In recent months, USC has launched a belt-tightening campaign called Project Renewal. Administrators at every school and university department are expected to trim expenses by about 5% within three years.
The USC spokesman said that the university was in a “strong financial position” and the cost-savings program was a “normal, responsible” business practice that took shape well before the Keck scandals.
Fundraising has been key to USC’s climb in academic rankings and prestige over the last two decades. The university has about 450 employees dedicated full-time to fundraising, and Nikias’ calendar is packed with international and national trips where he courts alumni, parents and other potential donors, sometimes in the company of the school’s marching band.

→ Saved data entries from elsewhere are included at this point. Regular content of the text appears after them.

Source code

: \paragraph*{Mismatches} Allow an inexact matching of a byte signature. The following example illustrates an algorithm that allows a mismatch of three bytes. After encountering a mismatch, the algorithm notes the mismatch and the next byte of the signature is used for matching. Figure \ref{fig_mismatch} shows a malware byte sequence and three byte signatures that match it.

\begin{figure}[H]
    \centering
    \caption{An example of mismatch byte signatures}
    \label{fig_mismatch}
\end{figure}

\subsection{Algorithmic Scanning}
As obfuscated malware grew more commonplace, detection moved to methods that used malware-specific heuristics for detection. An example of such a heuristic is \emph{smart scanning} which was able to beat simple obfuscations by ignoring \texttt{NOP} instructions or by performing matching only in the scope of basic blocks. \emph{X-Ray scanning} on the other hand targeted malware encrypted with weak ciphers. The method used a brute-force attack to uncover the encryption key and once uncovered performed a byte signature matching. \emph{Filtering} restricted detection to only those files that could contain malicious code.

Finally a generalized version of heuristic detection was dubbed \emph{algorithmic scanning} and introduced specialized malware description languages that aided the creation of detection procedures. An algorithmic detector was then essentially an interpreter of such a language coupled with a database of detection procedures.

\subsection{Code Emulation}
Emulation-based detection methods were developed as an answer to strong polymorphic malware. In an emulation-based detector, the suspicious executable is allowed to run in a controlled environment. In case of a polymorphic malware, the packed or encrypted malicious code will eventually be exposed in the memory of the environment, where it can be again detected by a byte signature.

A cornerstone of USC’s fundraising is a $6-billion campaign launched in 2011, then described as the largest such drive in academic history. The university collected gifts and pledges for future gifts to surpass the goal about 18 months ahead of schedule, according to USC. Trustees awarded Nikias a one-time $1.5 million bonus three years ago, in part for the “exceptional progress” in the $6 billion campaign, according to federal tax filings.

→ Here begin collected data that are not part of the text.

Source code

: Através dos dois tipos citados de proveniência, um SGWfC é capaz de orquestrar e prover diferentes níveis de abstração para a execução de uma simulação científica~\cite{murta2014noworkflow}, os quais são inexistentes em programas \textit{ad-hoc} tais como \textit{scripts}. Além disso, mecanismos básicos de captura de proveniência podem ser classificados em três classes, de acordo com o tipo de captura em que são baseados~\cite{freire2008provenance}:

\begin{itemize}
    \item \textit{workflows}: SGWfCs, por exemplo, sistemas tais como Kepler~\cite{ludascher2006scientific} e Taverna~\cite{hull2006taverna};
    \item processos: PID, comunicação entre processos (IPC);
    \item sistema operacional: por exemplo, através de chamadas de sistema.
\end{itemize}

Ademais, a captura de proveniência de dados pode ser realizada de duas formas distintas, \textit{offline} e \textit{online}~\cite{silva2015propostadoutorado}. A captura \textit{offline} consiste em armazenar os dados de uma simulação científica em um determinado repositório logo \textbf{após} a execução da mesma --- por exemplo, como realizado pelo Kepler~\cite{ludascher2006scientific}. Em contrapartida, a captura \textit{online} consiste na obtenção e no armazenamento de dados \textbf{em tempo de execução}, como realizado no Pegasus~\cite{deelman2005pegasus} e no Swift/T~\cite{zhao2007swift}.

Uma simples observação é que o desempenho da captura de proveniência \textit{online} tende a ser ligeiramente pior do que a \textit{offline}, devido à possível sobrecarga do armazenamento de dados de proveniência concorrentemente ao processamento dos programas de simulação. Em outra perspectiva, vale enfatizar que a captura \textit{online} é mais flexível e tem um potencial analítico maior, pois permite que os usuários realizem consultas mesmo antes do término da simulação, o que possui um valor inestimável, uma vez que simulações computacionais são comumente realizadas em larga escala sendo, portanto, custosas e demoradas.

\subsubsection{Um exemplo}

When Puliafito was dean of the medical school, he regularly touted its success at attracting multimillion-dollar gifts from alumni and other benefactors. In the 2015 fiscal year, Keck raised “almost $200 million,” according to the dean’s newsletter that October. He stepped down in March 2016. Total medical school fundraising for the 2016 fiscal year was not immediately available, but in the following fiscal year, the school took in more than $148 million, according to the internal documents.
David Callahan, the editor of Inside Philanthropy and author of “The Givers,” which examines the influence of mega-donors, said a downturn in fundraising at USC could be “a short-term, bad taste in people’s mouth” problem or something more significant.
“You can imagine some donors, if they believe it, feeling that they lost faith in the institution,” Callahan said. When such doubts fester, he added, some universities look for new leadership.
Still, Callahan said, giving patterns can swing and a handful of large donations could wipe out the shortfall altogether.
In its statement, USC said there were several “significant gifts in the works” that will eventually close the fundraising gap at Keck.
Callahan said USC could work to rebuild trust with donors by being transparent about how the university dealt with Puliafito.
University administrators commissioned such a report, but have yet to release any of its findings. The university tapped former U.S. Atty. Debra Wong Yang of the blue-chip firm Gibson, Dunn & Crutcher last summer to lead a probe into Puliafito’s conduct as dean and the university’s response.
Some Keck faculty and staff submitted to rounds of interviews by Yang’s team during the summer and fall, but university leaders have been quiet about what the lawyers uncovered. Trustees have been briefed regularly on the investigation.
USC administrators have refused to say whether any of its findings will become public.